Autres produits mentionnées, une branche de corail enchâssée dans de l’or massif. Cette merveille subaquatique se trouvait en abondance dans la Régence notamment dans la région de Tabarka et de Bizerte.
Le cuir de bœuf fait également partie de la liste. Il était exporté dans sa forme brute. La tannerie de cuir ou Dar Jeld ne verra le jour que sous le règne de Ahmed Pacha Bey qu’en 1838, dont il confiera la réalisation au français André Faille.
Cette diversité de marchandise permettait à Ben Ayed d’élargir son empreinte sur le marché et d’explorer de nouvelles opportunités en introduisant de nouveaux produits et d’augmenter ainsi ses entrées financières.
Le réseau mobilisé.
Cette opération commerciale qui peut sembler banale en apparence, devait mobiliser un certain nombres d’hommes afin qu’elle soit couronnée de succès. Une analyse plus approfondie du texte nous permet d’identifier plusieurs intervenants.
Outre le caïd Hamida Ben Ayed, il est fait mention de son frère Regeb Ben Ayed qui occupe le poste de Grand Douanier de Tunis, depuis 1773. Ce poste stratégique était déjà occupé par son père Kacem dès 1760, le Grand Douanier avait sous son autorité toutes les autres douanes de la Régence et contrôlait par conséquent toutes les activités maritimes. Regeb cumulait en plus, la fonction de caïd de l’Outan (Cap-bon). Hamida avait lui le vaste fief de l’Aradh ainsi que l’île de Djerba sous son emprise, territoires par lesquels transitaient les caravanes revenant de l’intérieur Africain. Les deux frères contrôler à eux seul une majeur partie des entrants et sortants de la Régence. Ils étaient les premiers à disposer d’informations précieuses notamment le prix des marchandises dans les autres villes méditerranéenne qui leur provenaient des autres villes portuaires. Suivant les besoins du marché la famille pouvait donc diriger ses navires vers la destination qui lui semblait la plus avantageuse pour importer des articles de l’étranger ou inversement exporter les marchandises tunisiennes qu’elle avait à sa disposition dans ses stocks.

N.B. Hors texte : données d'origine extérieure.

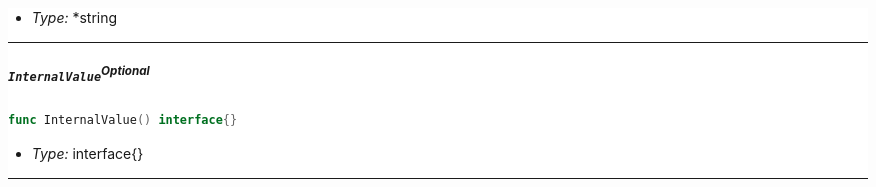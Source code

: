 - *Type:* *string

---

##### `InternalValue`<sup>Optional</sup> <a name="InternalValue" id="@cdktf/provider-ionoscloud.dataIonoscloudCertificate.DataIonoscloudCertificateTimeoutsOutputReference.property.internalValue"></a>

```go
func InternalValue() interface{}
```

- *Type:* interface{}

---



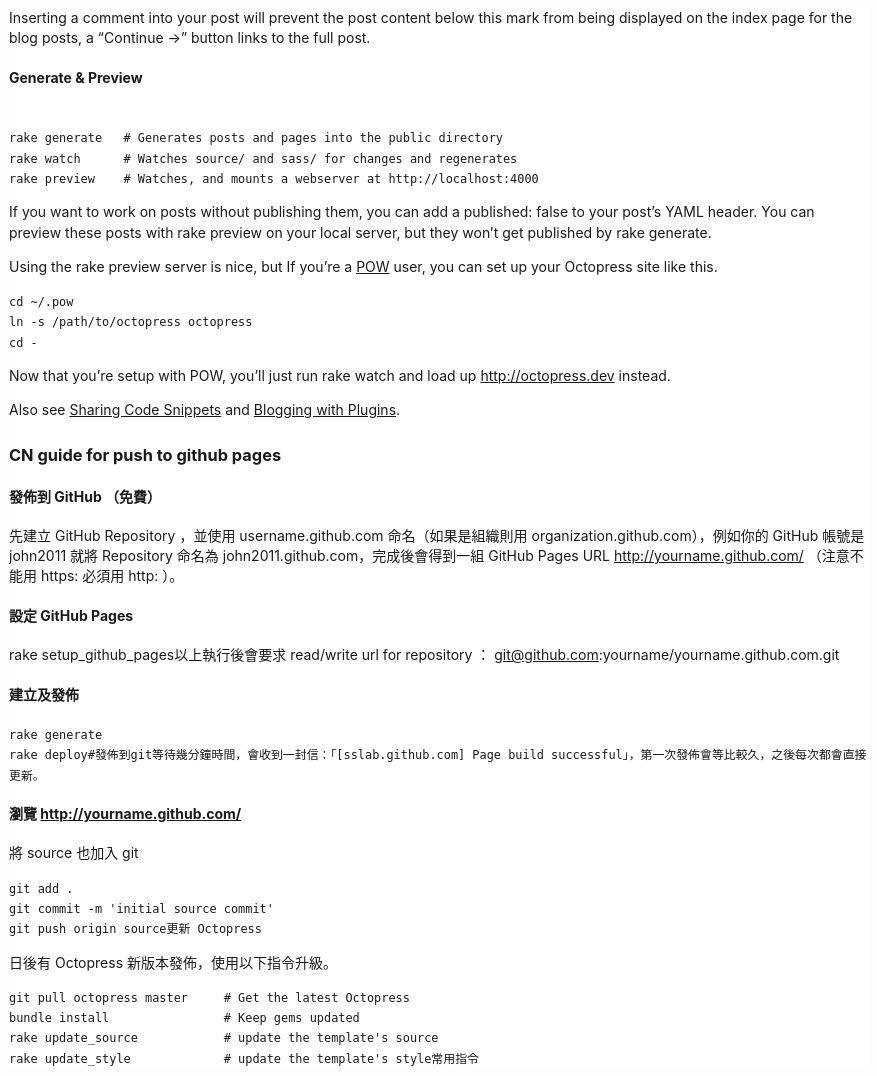 Inserting a <code></code> comment into your post will prevent the post content below this mark from being displayed on the index page for the blog posts, a “Continue →” button links to the full post.

#### Generate & Preview

<pre><code>
rake generate   # Generates posts and pages into the public directory
rake watch      # Watches source/ and sass/ for changes and regenerates
rake preview    # Watches, and mounts a webserver at http://localhost:4000
</code></pre>

If you want to work on posts without publishing them, you can add a published: false to your post’s YAML header. You can preview these posts with rake preview on your local server, but they won’t get published by rake generate.

Using the rake preview server is nice, but If you’re a [POW](http://pow.cx/) user, you can set up your Octopress site like this.

    cd ~/.pow
    ln -s /path/to/octopress octopress
    cd -

Now that you’re setup with POW, you’ll just run rake watch and load up http://octopress.dev instead.

Also see [Sharing Code Snippets](http://octopress.org/docs/blogging/code) and [Blogging with Plugins](http://octopress.org/docs/blogging/plugins).

### CN guide for push to github pages

#### 發佈到 GitHub （免費）
先建立 GitHub Repository ，並使用 username.github.com 命名（如果是組織則用 organization.github.com），例如你的 GitHub 帳號是 john2011 就將 Repository 命名為 john2011.github.com，完成後會得到一組 GitHub Pages URL http://yourname.github.com/ （注意不能用 https: 必須用 http: ）。 

#### 設定 GitHub Pages 

rake setup_github_pages以上執行後會要求 read/write url for repository ：
git@github.com:yourname/yourname.github.com.git 

#### 建立及發佈 

    rake generate
    rake deploy#發佈到git等待幾分鐘時間，會收到一封信：「[sslab.github.com] Page build successful」，第一次發佈會等比較久，之後每次都會直接更新。 

#### 瀏覽 http://yourname.github.com/ 

將 source 也加入 git 

    git add .
    git commit -m 'initial source commit'
    git push origin source更新 Octopress

日後有 Octopress 新版本發佈，使用以下指令升級。 

    git pull octopress master     # Get the latest Octopress
    bundle install                # Keep gems updated
    rake update_source            # update the template's source
    rake update_style             # update the template's style常用指令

Il est également fait mention dans ce document du nommé Sesana, premier employé de la Douane de Tunis introduit comme homme d’affaire de Hamida Ben Ayed et son envoyé auprès de la chancellerie pour accomplir les démarches d’enregistrements. Une autre personne se prénommant Gabriel apparait également comme l’homme a qui la marchandise avait été confiée pour l’amener jusqu’ à Marseille et la remettre au négociant Pierre Mourié en vue de sa vente. ll ne fait donc plus aucun doute que les Ben Ayed pouvaient s’appuyer sur un réseau de négociants européens et juifs tunisiens pour vendre leurs produits en Europe. Ils pouvaient également compter d’un autre côté sur le réseau de la communauté djerbienne ou sfaxienne du côté orientale.

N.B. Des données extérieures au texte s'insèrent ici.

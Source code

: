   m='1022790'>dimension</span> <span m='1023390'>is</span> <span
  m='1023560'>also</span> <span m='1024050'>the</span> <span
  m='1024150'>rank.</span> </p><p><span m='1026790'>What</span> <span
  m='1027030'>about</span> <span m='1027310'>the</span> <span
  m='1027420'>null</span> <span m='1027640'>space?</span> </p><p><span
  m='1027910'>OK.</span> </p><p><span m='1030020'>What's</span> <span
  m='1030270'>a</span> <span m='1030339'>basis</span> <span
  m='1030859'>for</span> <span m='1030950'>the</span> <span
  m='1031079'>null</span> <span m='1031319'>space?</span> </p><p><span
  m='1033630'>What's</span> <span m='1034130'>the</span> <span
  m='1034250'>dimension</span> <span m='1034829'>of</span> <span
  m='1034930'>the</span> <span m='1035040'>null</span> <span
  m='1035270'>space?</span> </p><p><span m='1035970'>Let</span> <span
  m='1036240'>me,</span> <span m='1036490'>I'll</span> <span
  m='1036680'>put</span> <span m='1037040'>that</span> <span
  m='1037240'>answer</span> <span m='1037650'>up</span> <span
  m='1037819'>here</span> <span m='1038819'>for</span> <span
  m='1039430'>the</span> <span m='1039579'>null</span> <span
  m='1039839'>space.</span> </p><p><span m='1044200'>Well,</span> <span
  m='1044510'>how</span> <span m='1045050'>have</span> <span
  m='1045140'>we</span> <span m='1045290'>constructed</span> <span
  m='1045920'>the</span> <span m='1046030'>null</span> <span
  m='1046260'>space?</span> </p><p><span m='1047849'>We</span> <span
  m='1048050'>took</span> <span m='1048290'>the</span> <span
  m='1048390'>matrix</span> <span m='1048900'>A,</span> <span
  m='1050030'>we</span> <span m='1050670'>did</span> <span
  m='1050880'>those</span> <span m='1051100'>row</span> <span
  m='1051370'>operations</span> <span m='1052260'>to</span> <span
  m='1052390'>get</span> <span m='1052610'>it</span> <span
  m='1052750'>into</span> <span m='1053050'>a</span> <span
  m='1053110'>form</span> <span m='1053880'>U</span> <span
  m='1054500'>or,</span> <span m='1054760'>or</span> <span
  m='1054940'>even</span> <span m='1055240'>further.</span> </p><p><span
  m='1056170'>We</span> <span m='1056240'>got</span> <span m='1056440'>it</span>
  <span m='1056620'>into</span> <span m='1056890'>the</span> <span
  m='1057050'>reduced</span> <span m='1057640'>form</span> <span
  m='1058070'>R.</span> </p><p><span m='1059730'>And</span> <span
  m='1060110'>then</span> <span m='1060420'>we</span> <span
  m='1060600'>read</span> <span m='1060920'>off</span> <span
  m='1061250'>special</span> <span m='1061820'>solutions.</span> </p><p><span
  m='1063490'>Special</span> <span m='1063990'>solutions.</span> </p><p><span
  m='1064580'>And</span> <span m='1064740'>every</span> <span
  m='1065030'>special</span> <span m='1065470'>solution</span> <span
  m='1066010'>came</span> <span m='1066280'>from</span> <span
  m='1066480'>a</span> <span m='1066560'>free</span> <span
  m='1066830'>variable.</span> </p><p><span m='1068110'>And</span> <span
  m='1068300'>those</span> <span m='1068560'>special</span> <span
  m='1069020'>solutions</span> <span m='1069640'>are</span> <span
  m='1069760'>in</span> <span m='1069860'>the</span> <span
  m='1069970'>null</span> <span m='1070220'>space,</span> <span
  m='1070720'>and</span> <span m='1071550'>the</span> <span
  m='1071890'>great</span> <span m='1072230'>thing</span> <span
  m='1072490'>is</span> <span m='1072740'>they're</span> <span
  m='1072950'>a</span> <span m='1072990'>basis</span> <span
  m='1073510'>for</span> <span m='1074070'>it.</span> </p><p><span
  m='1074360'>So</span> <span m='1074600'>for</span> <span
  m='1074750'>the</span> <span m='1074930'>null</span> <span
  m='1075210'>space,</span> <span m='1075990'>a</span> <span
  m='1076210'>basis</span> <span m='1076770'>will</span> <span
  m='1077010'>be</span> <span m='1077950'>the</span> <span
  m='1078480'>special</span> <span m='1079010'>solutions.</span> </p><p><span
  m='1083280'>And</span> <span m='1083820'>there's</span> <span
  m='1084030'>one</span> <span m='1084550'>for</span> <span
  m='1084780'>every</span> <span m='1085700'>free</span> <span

Enfin un dernier acteur figure dans ce document le Chancelier du consulat général de France à Tunis Jean-Baptiste Adanson et le témoin signataire de ce registre Rodrigues Junior. Cet acte d’enregistrement devait s’effectué à l’époque lorsque des européens étaient impliqués dans les opérations commerciales car en cas de litiges entre les parties c’est le Consul qui devra trancher entre les parties et cela devait garantir leurs droits.

En conclusion, le capital de la famille Ben Ayed, associé à un réseau mosaïque composé de négociants transsahariens, djerbiens, sfaxiens juifs tunisiens et européens, ainsi que la diversification des marchandises proposés a permis à la famille Ben Ayed de devenir un opérateur économique d’envergure en Tunisie, et à plusieurs générations de prospérer.

*The Abolition of slavery in Ottoman Tunisia. Ismael M Montana 2013.